October 31, 2014

[Reflection] The Giver - what make us human


  It's a tiring Friday full of Spanish. Though I spent quite a lot of time on it, it somehow makes less but also more sense when digging into it. The more I know, the more I'm lost because there are so much more to be discovered. Probably it is like this when digging deeper into emotions or even realities, no matter for good or for worse.

  Movie "The Giver" describes an "ideal" world where difference, hatred, racism, pain, grief, greed, death, and all the other negative things, don't exist. While we get rid of them, other positive things like uniqueness, joy, courage, mercifulness, curiosity, compassion, love are gone as well.

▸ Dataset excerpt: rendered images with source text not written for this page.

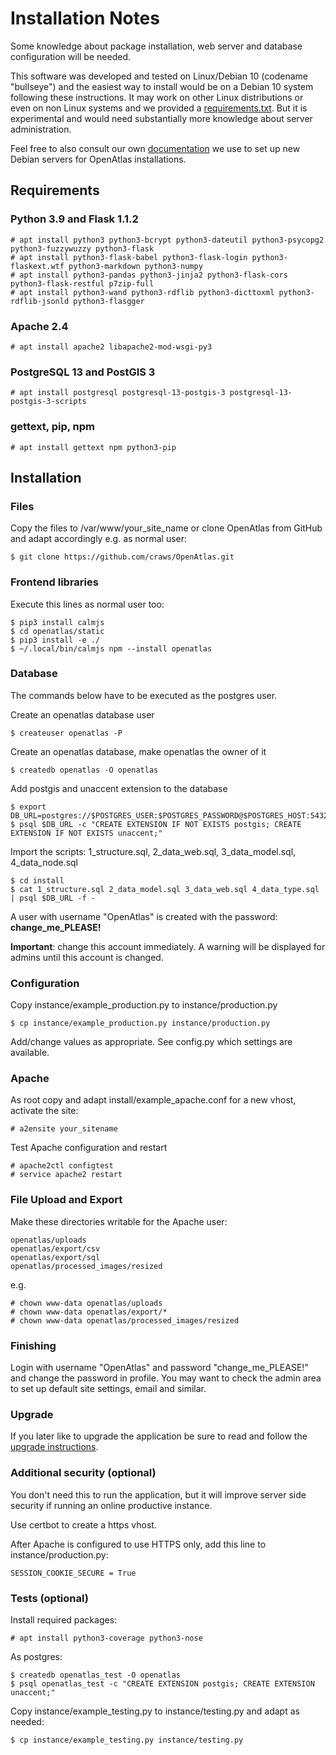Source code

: # Installation Notes
Some knowledge about package installation, web server and database configuration
will be needed.

This software was developed and tested on Linux/Debian 10 (codename "bullseye")
and the easiest way to install would be on a Debian 10 system following these
instructions. It may work on other Linux distributions or even on non Linux
systems and we provided a [requirements.txt](requirements.txt). But it 
is experimental and would need substantially more knowledge about server 
administration.

Feel free to also consult our own
[documentation](https://redmine.openatlas.eu/projects/uni/wiki/Debian_server_installation)
we use to set up new Debian servers for OpenAtlas installations.

## Requirements

### Python 3.9 and Flask 1.1.2

    # apt install python3 python3-bcrypt python3-dateutil python3-psycopg2 python3-fuzzywuzzy python3-flask
    # apt install python3-flask-babel python3-flask-login python3-flaskext.wtf python3-markdown python3-numpy
    # apt install python3-pandas python3-jinja2 python3-flask-cors python3-flask-restful p7zip-full
    # apt install python3-wand python3-rdflib python3-dicttoxml python3-rdflib-jsonld python3-flasgger

### Apache 2.4

    # apt install apache2 libapache2-mod-wsgi-py3

### PostgreSQL 13 and PostGIS 3

    # apt install postgresql postgresql-13-postgis-3 postgresql-13-postgis-3-scripts

### gettext, pip, npm

    # apt install gettext npm python3-pip

## Installation

### Files

Copy the files to /var/www/your_site_name or clone OpenAtlas from GitHub and
adapt accordingly e.g. as normal user:

    $ git clone https://github.com/craws/OpenAtlas.git

### Frontend libraries

Execute this lines as normal user too:

    $ pip3 install calmjs
    $ cd openatlas/static
    $ pip3 install -e ./
    $ ~/.local/bin/calmjs npm --install openatlas

### Database

The commands below have to be executed as the postgres user.

Create an openatlas database user

    $ createuser openatlas -P

Create an openatlas database, make openatlas the owner of it

    $ createdb openatlas -O openatlas

Add postgis and unaccent extension to the database

    $ export DB_URL=postgres://$POSTGRES_USER:$POSTGRES_PASSWORD@$POSTGRES_HOST:5432/$POSTGRES_DB
    $ psql $DB_URL -c "CREATE EXTENSION IF NOT EXISTS postgis; CREATE EXTENSION IF NOT EXISTS unaccent;"

Import the scripts: 1_structure.sql, 2_data_web.sql, 3_data_model.sql,
4_data_node.sql

    $ cd install
    $ cat 1_structure.sql 2_data_model.sql 3_data_web.sql 4_data_type.sql | psql $DB_URL -f -

A user with username "OpenAtlas" is created with the password:
**change_me_PLEASE!**

**Important**: change this account immediately. A warning will be displayed for
admins until this account is changed.

### Configuration

Copy instance/example_production.py to instance/production.py

    $ cp instance/example_production.py instance/production.py

Add/change values as appropriate. See config.py which settings are available.

### Apache

As root copy and adapt install/example_apache.conf for a new vhost, activate
the site:

    # a2ensite your_sitename

Test Apache configuration and restart

    # apache2ctl configtest
    # service apache2 restart

### File Upload and Export

Make these directories writable for the Apache user:

    openatlas/uploads
    openatlas/export/csv
    openatlas/export/sql
    openatlas/processed_images/resized

e.g.

    # chown www-data openatlas/uploads
    # chown www-data openatlas/export/*
    # chown www-data openatlas/processed_images/resized

### Finishing

Login with username "OpenAtlas" and password "change_me_PLEASE!" and change the
password in profile. You may want to check the admin area to set up default site
settings, email and similar.

### Upgrade

If you later like to upgrade the application be sure to read and follow the
[upgrade instructions](install/upgrade/upgrade.md).

### Additional security (optional)

You don't need this to run the application, but it will improve server side
security if running an online productive instance.

Use certbot to create a https vhost.

After Apache is configured to use HTTPS only, add this line to
instance/production.py:

    SESSION_COOKIE_SECURE = True

### Tests (optional)

Install required packages:

    # apt install python3-coverage python3-nose

As postgres:

    $ createdb openatlas_test -O openatlas
    $ psql openatlas_test -c "CREATE EXTENSION postgis; CREATE EXTENSION unaccent;"

Copy instance/example_testing.py to instance/testing.py and adapt as needed:

    $ cp instance/example_testing.py instance/testing.py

The ideal world seems so right from the beginning. Yet, when you discover more, you realize how much more did you lose. The colors of trees, flowers, grass, sunset, sky, and clouds; music of piano, flute, violin, and vocal; any kinds of dance, even those that seems silly; we lost passion, craziness, imagination, fear, anger, joyfulness, sadness that makes our world dazzling.

Yes, people could be selfish and greedy. But we can be compassionate and selfless as well. Yes, death isn’t pleasant for the most of the time. Yet death reminds people to cherish the limited time and makes new life worth celebrating. Like Steve Job once said, "... death is the destination we all share. No one has ever escaped it. And that is as it should be, because death is very likely the single best invention of life." While religions separate people, they also bring people together. Just like love could be bitter-sweet. These are what make us – us, human. There are the unbearable as well as things that should be honored in this world.

We can’t take all the unbearable away but we can help to make it less. It is all about how we want to make this world. When things bring you down, just think about those that lift you up. And you’ll see the world is so amazingly beautiful.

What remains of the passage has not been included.